Why KDP Select is probably bad for self-published authors in the long run

I know it's not directly webfiction related, but I figure a lot of you cross over into self-pubbing as well... so you might find my thoughts on this interesting.


https://www.eviscerati.org/commentary/2012/02/07/everything-old-new-again-why-kdp-select-probably-isnt-good-self-published


Whether you agree with them is an entirely different matter...


Of course it's terrible. As an independent, whether small press or self-pubbed, you have to reach as many readers as you possibly can -- KDP requires you to hamstring yourself from the start. It forces you into their pocket for a deal that's worse than creating a non-exclusive Kindle version.


Amazon is one of the most predatory corporations in recent memory, especially with regards to their publishing/bookselling arm. They've tried to pull several major dick moves over the last few years and they're not going to stop now. I have no idea why anybody falls for it.


Regards,

Ryan


Well right now it's the only space where self-publishers can find a semi-friendly environment to work in, with the exception of Smashwords, but your stuff sells so much faster at Amazon than it does on Smashwords that it's not a valid comparison.
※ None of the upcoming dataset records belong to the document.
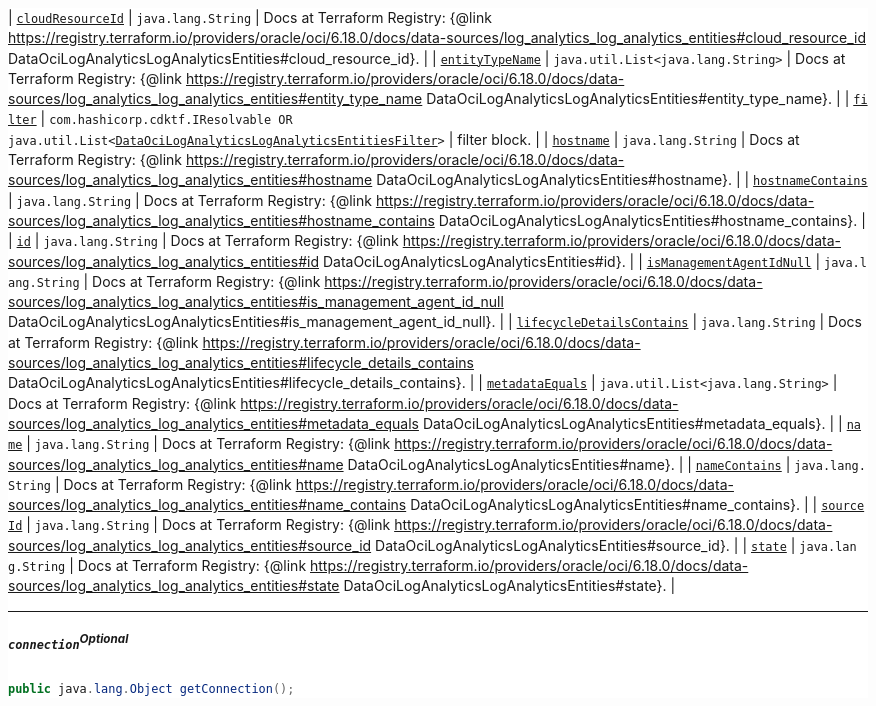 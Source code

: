 | <code><a href="#rhizo-co-terraform-provider-oci.dataOciLogAnalyticsLogAnalyticsEntities.DataOciLogAnalyticsLogAnalyticsEntitiesConfig.property.cloudResourceId">cloudResourceId</a></code> | <code>java.lang.String</code> | Docs at Terraform Registry: {@link https://registry.terraform.io/providers/oracle/oci/6.18.0/docs/data-sources/log_analytics_log_analytics_entities#cloud_resource_id DataOciLogAnalyticsLogAnalyticsEntities#cloud_resource_id}. |
| <code><a href="#rhizo-co-terraform-provider-oci.dataOciLogAnalyticsLogAnalyticsEntities.DataOciLogAnalyticsLogAnalyticsEntitiesConfig.property.entityTypeName">entityTypeName</a></code> | <code>java.util.List<java.lang.String></code> | Docs at Terraform Registry: {@link https://registry.terraform.io/providers/oracle/oci/6.18.0/docs/data-sources/log_analytics_log_analytics_entities#entity_type_name DataOciLogAnalyticsLogAnalyticsEntities#entity_type_name}. |
| <code><a href="#rhizo-co-terraform-provider-oci.dataOciLogAnalyticsLogAnalyticsEntities.DataOciLogAnalyticsLogAnalyticsEntitiesConfig.property.filter">filter</a></code> | <code>com.hashicorp.cdktf.IResolvable OR java.util.List<<a href="#rhizo-co-terraform-provider-oci.dataOciLogAnalyticsLogAnalyticsEntities.DataOciLogAnalyticsLogAnalyticsEntitiesFilter">DataOciLogAnalyticsLogAnalyticsEntitiesFilter</a>></code> | filter block. |
| <code><a href="#rhizo-co-terraform-provider-oci.dataOciLogAnalyticsLogAnalyticsEntities.DataOciLogAnalyticsLogAnalyticsEntitiesConfig.property.hostname">hostname</a></code> | <code>java.lang.String</code> | Docs at Terraform Registry: {@link https://registry.terraform.io/providers/oracle/oci/6.18.0/docs/data-sources/log_analytics_log_analytics_entities#hostname DataOciLogAnalyticsLogAnalyticsEntities#hostname}. |
| <code><a href="#rhizo-co-terraform-provider-oci.dataOciLogAnalyticsLogAnalyticsEntities.DataOciLogAnalyticsLogAnalyticsEntitiesConfig.property.hostnameContains">hostnameContains</a></code> | <code>java.lang.String</code> | Docs at Terraform Registry: {@link https://registry.terraform.io/providers/oracle/oci/6.18.0/docs/data-sources/log_analytics_log_analytics_entities#hostname_contains DataOciLogAnalyticsLogAnalyticsEntities#hostname_contains}. |
| <code><a href="#rhizo-co-terraform-provider-oci.dataOciLogAnalyticsLogAnalyticsEntities.DataOciLogAnalyticsLogAnalyticsEntitiesConfig.property.id">id</a></code> | <code>java.lang.String</code> | Docs at Terraform Registry: {@link https://registry.terraform.io/providers/oracle/oci/6.18.0/docs/data-sources/log_analytics_log_analytics_entities#id DataOciLogAnalyticsLogAnalyticsEntities#id}. |
| <code><a href="#rhizo-co-terraform-provider-oci.dataOciLogAnalyticsLogAnalyticsEntities.DataOciLogAnalyticsLogAnalyticsEntitiesConfig.property.isManagementAgentIdNull">isManagementAgentIdNull</a></code> | <code>java.lang.String</code> | Docs at Terraform Registry: {@link https://registry.terraform.io/providers/oracle/oci/6.18.0/docs/data-sources/log_analytics_log_analytics_entities#is_management_agent_id_null DataOciLogAnalyticsLogAnalyticsEntities#is_management_agent_id_null}. |
| <code><a href="#rhizo-co-terraform-provider-oci.dataOciLogAnalyticsLogAnalyticsEntities.DataOciLogAnalyticsLogAnalyticsEntitiesConfig.property.lifecycleDetailsContains">lifecycleDetailsContains</a></code> | <code>java.lang.String</code> | Docs at Terraform Registry: {@link https://registry.terraform.io/providers/oracle/oci/6.18.0/docs/data-sources/log_analytics_log_analytics_entities#lifecycle_details_contains DataOciLogAnalyticsLogAnalyticsEntities#lifecycle_details_contains}. |
| <code><a href="#rhizo-co-terraform-provider-oci.dataOciLogAnalyticsLogAnalyticsEntities.DataOciLogAnalyticsLogAnalyticsEntitiesConfig.property.metadataEquals">metadataEquals</a></code> | <code>java.util.List<java.lang.String></code> | Docs at Terraform Registry: {@link https://registry.terraform.io/providers/oracle/oci/6.18.0/docs/data-sources/log_analytics_log_analytics_entities#metadata_equals DataOciLogAnalyticsLogAnalyticsEntities#metadata_equals}. |
| <code><a href="#rhizo-co-terraform-provider-oci.dataOciLogAnalyticsLogAnalyticsEntities.DataOciLogAnalyticsLogAnalyticsEntitiesConfig.property.name">name</a></code> | <code>java.lang.String</code> | Docs at Terraform Registry: {@link https://registry.terraform.io/providers/oracle/oci/6.18.0/docs/data-sources/log_analytics_log_analytics_entities#name DataOciLogAnalyticsLogAnalyticsEntities#name}. |
| <code><a href="#rhizo-co-terraform-provider-oci.dataOciLogAnalyticsLogAnalyticsEntities.DataOciLogAnalyticsLogAnalyticsEntitiesConfig.property.nameContains">nameContains</a></code> | <code>java.lang.String</code> | Docs at Terraform Registry: {@link https://registry.terraform.io/providers/oracle/oci/6.18.0/docs/data-sources/log_analytics_log_analytics_entities#name_contains DataOciLogAnalyticsLogAnalyticsEntities#name_contains}. |
| <code><a href="#rhizo-co-terraform-provider-oci.dataOciLogAnalyticsLogAnalyticsEntities.DataOciLogAnalyticsLogAnalyticsEntitiesConfig.property.sourceId">sourceId</a></code> | <code>java.lang.String</code> | Docs at Terraform Registry: {@link https://registry.terraform.io/providers/oracle/oci/6.18.0/docs/data-sources/log_analytics_log_analytics_entities#source_id DataOciLogAnalyticsLogAnalyticsEntities#source_id}. |
| <code><a href="#rhizo-co-terraform-provider-oci.dataOciLogAnalyticsLogAnalyticsEntities.DataOciLogAnalyticsLogAnalyticsEntitiesConfig.property.state">state</a></code> | <code>java.lang.String</code> | Docs at Terraform Registry: {@link https://registry.terraform.io/providers/oracle/oci/6.18.0/docs/data-sources/log_analytics_log_analytics_entities#state DataOciLogAnalyticsLogAnalyticsEntities#state}. |

---

##### `connection`<sup>Optional</sup> <a name="connection" id="rhizo-co-terraform-provider-oci.dataOciLogAnalyticsLogAnalyticsEntities.DataOciLogAnalyticsLogAnalyticsEntitiesConfig.property.connection"></a>

```java
public java.lang.Object getConnection();
```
And it's a service Amazon wants to succeed because they want the lending program to take off and they need content, so authors figure a) I have a better chance of getting eyes on my work, b) I have a better chance of getting money off it, and c) it's not like I was making a lot of money anywhere else. Which is probably true, and the idea of being introduced to something they don't see every day (i.e., money) can make it difficult to think long-term, especially if one of the things you keep thinking long term is "is this the year I pack it in and give up?"


You're right, Amazon is a ridiculously aggressive and anti-competitive company. They're sort of the Wal Mart of the Internet. But they are a place where some self-publishers have shown tangible results, so the things they do will be enticing even when they're against an author's long term interests.


Anyway, that's why I think they fall for it.


I find this all very interesting and enlightening, as I'm eventually going to package & self publish chapters from Worm.


I think I'd be skeptical of the offer from the outset, because the amount offered to be divided among the KDP Selecters is (as far as I've observed, please feel free to correct me) wholly at Amazon's whim... so it's like, possible outcomes are:


1. I take the deal, make my book(s) available, it takes off, Amazon offers decent amounts, I get a decent share.

2. As above, but my books don't take off. I've no more options, have shot myself in the foot.

3. As #1, but Amazon doesn't offer a decent amount. I've no more options, have shot myself in the foot.

4. #2 & 3 combined.


I'm a bit of a pessimist, being inclined to buy into #2 or #3, so it just doesn't appeal at all.


Afraid I don't have much more to add. Thank you for sharing, Ubersoft.


But Chris, it's entirely possible to put your stuff on Amazon, on the Kindle, without using their shitty anti-competitive service. My books are all available on Kindle and I certainly haven't signed to KDP. So I really, really cannot see any justification for the awful deal they're offering.


Regards,

Ryan


I agree with you Ryan. :-) But success stories are compelling.


There's Barnes and Noble, too, if you're in the States. PubIt! is actually pretty easy to navigate.


I'd have to be getting a pretty sweet cheque to give Amazon 90 days of exclusivity on anything I put out.


So yeah, I'm not a fan of KDP Select.


KDP Select has had mixed feedback from writers, and mixed successes. There are good reasons to do it, and 90 days isn't long for exclusivity. It's not like you can't ever put the book out through other channels when the 90 days is done.


It depends what you're looking for! The free days seem to be good for increasing exposure and visibility, especially for self-published authors who don't have big marketing budgets. Almost all writers report that they have an increase in sales as a result of the ability to offer the book for free on limited days (even if the increase isn't huge or what they had hoped for).